Dass sich AD INFINITUM systematisch vom Symphonic Metal wegbewegt haben, hört man dem ersten Titel “My Halo“ sofort an. Der Song kommt schnörkel- und kompromisslos, dennoch angenehm melodiös aus den Boxen und macht direkt Lust auf mehr. “Outer Space“, gleichzeitig die erste Vorab-Single des Albums, führt diesen Eindruck fort. Mit “Follow Me Down“ und “The One You’ll Hold On To“ werden auch die Tempo-Liebhaber bestens bedient. Beide Songs könnten als Soundtrack für schnelle Verfolgungsjagden dienen und lassen den Zuhörer wunderbar atemlos zurück. “Parasite“ zeigt sich mit einem zum Titel passenden, dominierenden Growl-Part eher von der dunkleren Seite.  Krönender Abschluss von “Abyss“ ist “Dead End“, dessen basslastiger Anfang ein bisschen an “Uprising“ von MUSE erinnert und die Füße zum zucken bringt. Auf der Earbook-Version des Albums gibt es zudem eine Orchestral Version von “My Halo“, die die einmalige gesangliche Leistung von Melissa Bonny gekonnt in den Vordergrund stellt.

Zwei Titel stechen auf “Abyss“ besonders heraus. Das ist einmal “Euphoria“, eine zunächst hauchzarte, poppig angehauchte und dennoch handfeste Rockballade mit leichtem R&B-Vibe und positiver, hoffnungsvoller Grundstimmung. Ein absoluter Ohrwurm! Der zweite, sehr besondere Titel ist “Surrender“. Hier zeigen AD INFINITUM beeindruckend, dass sie sich nicht um Genrevorgaben scheren und einfach machen, was sie gut finden. Das Ergebnis lässt sich hören! “Surrender“ startet zunächst irreführend mit Clubsound, der verblüffend an die Achtziger erinnert und den Zuhörer entspannt einlullt, bis ihm ein knallharter Break und Melissas Growls um die Ohren fliegen und es mit der gleichen Grundmelodie, aber im typischen Bandsound weiter geht. Der Song endet mit einem bestechend schönen Akustikpart, der einem die Härchen auf den Armen zu Berge stehen lässt.

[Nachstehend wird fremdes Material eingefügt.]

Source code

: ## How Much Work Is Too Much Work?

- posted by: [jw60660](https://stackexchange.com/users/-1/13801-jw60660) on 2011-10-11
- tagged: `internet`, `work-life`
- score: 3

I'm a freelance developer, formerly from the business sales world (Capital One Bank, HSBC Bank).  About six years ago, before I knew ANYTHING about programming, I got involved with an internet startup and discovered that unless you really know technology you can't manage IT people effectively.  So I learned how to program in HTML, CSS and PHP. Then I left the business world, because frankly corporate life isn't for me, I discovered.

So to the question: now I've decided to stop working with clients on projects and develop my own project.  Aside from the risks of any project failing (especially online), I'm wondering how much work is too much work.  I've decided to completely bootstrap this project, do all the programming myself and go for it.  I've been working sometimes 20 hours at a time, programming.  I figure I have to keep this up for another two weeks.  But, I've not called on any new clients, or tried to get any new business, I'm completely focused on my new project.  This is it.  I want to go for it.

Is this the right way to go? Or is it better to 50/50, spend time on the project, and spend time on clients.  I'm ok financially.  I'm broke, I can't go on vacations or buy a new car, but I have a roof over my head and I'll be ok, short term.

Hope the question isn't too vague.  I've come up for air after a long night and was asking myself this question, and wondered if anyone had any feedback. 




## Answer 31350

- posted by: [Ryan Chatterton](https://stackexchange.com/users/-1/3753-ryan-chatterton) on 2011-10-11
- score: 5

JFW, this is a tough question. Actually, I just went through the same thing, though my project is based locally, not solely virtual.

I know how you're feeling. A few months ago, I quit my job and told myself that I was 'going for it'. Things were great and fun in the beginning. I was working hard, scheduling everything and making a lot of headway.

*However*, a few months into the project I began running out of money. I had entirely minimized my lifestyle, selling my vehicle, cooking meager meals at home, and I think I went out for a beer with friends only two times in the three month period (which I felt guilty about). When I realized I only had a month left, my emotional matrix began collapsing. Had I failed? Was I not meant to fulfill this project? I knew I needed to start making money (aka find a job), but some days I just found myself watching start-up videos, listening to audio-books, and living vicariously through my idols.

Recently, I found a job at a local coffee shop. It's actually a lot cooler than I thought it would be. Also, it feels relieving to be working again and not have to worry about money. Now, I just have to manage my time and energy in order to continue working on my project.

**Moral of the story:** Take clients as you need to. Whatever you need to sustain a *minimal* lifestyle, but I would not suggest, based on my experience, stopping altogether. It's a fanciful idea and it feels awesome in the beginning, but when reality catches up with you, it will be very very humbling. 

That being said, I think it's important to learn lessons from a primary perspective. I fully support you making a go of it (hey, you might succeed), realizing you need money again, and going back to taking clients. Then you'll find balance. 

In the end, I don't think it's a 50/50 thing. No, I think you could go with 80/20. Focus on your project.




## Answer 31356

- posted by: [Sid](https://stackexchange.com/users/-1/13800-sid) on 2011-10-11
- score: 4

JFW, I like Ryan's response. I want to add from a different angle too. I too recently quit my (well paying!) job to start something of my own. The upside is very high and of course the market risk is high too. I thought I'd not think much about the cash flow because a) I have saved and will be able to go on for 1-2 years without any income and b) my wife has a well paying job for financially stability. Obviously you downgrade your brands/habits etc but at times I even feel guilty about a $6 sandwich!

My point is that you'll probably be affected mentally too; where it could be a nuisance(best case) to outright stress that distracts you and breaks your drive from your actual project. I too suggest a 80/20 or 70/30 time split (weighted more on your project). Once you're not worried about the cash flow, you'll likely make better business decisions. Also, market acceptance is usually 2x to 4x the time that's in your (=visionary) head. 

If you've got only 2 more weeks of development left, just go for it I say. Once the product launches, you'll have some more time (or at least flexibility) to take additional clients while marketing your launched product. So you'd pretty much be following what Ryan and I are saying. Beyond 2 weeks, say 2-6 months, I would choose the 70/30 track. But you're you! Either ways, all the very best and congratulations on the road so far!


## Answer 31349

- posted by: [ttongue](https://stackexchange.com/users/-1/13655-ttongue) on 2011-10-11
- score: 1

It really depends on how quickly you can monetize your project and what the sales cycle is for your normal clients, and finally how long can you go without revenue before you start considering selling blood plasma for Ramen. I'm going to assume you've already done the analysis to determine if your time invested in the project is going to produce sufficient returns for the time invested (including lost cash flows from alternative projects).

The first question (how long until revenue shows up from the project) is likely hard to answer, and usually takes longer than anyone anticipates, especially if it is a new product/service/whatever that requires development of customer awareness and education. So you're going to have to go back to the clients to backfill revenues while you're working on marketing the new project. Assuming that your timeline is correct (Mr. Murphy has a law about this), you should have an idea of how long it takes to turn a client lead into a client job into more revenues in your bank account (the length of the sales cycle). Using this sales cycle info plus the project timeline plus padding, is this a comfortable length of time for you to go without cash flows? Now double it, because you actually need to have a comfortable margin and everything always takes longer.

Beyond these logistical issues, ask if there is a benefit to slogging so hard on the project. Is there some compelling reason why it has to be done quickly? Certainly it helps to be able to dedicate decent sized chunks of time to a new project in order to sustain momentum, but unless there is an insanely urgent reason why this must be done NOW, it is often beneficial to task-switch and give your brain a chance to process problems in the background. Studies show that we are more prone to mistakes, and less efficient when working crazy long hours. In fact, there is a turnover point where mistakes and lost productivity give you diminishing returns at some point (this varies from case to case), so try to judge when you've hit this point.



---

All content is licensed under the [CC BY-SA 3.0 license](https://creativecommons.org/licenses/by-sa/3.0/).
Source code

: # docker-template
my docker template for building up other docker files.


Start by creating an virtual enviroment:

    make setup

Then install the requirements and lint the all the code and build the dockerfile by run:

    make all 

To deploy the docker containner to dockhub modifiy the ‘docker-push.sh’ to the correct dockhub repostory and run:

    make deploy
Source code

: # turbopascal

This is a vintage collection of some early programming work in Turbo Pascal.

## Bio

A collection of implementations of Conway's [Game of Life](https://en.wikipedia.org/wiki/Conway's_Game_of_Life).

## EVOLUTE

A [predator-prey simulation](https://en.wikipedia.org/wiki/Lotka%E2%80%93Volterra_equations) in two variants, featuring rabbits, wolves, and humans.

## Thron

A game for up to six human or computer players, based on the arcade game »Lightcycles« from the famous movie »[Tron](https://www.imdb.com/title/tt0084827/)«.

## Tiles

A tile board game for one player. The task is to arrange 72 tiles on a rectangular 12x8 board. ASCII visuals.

Auch visuell betreten AD INFINITUM mit diesem Album neue Wege. Die bisher veröffentlichten Singles “Outer Space“, “My Halo“ und “Surrender“ werden von ausgefallenen Videos begleitet, die im Stil gänzlich abweichen von allem, was wir von den Videos zu “Chapter III“ kennen. War dort Feuer das herrschende Element, haben die aktuellen Videos einen sehr modernen und kühlen Style und sind durch Storyelemente miteinander verbunden. Die Farben im Vordergrund sind schwarz, metallicfarben und weiß; ein komplett reduzierter und gerade deshalb sehr einnehmender Look. “Outer Space“ wird passend zum Titel von einem recht spacigen Video begleitet. “My Halo“ besticht durch Szenen unter Wasser, und “Surrender“ wurde unter und auf dem Tetraeder in Bottrop im Freien, inklusive Verfolgungsjagd den Turm hinauf, gedreht.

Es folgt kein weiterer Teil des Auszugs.